§ **TASK TO CARRY OUT**
Give back exactly the lines that run from the beginning of the entries to the line containing "## Description", both included, and nothing else.
═══ AVAILABLE RECORDS
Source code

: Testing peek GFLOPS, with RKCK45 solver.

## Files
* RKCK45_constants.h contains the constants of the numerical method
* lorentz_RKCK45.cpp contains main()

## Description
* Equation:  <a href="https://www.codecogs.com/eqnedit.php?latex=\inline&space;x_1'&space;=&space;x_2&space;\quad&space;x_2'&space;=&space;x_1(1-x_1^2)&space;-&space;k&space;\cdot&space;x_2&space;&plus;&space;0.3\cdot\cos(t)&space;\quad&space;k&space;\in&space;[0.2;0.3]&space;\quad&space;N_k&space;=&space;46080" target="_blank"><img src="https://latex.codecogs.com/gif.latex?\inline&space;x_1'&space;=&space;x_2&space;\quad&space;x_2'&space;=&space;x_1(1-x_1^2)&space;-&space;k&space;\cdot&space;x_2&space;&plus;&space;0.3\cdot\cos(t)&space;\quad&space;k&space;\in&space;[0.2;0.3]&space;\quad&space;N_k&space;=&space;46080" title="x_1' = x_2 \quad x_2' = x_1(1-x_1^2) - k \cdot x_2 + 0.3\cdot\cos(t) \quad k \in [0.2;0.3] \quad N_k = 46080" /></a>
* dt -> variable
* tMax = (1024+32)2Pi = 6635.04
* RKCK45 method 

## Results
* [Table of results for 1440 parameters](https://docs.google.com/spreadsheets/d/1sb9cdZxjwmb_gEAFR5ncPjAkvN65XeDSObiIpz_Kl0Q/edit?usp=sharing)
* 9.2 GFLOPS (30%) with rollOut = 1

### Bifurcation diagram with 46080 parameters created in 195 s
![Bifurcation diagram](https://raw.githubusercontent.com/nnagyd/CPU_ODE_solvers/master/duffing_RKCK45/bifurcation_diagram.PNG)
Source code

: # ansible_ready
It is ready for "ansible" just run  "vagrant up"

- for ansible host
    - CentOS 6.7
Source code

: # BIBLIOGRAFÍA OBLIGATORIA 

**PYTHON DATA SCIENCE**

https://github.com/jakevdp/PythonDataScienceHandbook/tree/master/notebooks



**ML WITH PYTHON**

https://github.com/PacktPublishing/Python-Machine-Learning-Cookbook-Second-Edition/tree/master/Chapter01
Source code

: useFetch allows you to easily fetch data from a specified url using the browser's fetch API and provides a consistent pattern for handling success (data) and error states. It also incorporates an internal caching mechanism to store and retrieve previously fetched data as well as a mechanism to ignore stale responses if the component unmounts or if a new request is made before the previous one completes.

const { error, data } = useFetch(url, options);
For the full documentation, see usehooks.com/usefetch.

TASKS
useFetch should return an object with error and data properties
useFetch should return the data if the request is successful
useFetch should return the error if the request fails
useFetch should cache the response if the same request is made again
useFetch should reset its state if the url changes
══════
§ **RESPONSE BELOW**
Source code

: Testing peek GFLOPS, with RKCK45 solver.

## Files
* RKCK45_constants.h contains the constants of the numerical method
* lorentz_RKCK45.cpp contains main()

## Description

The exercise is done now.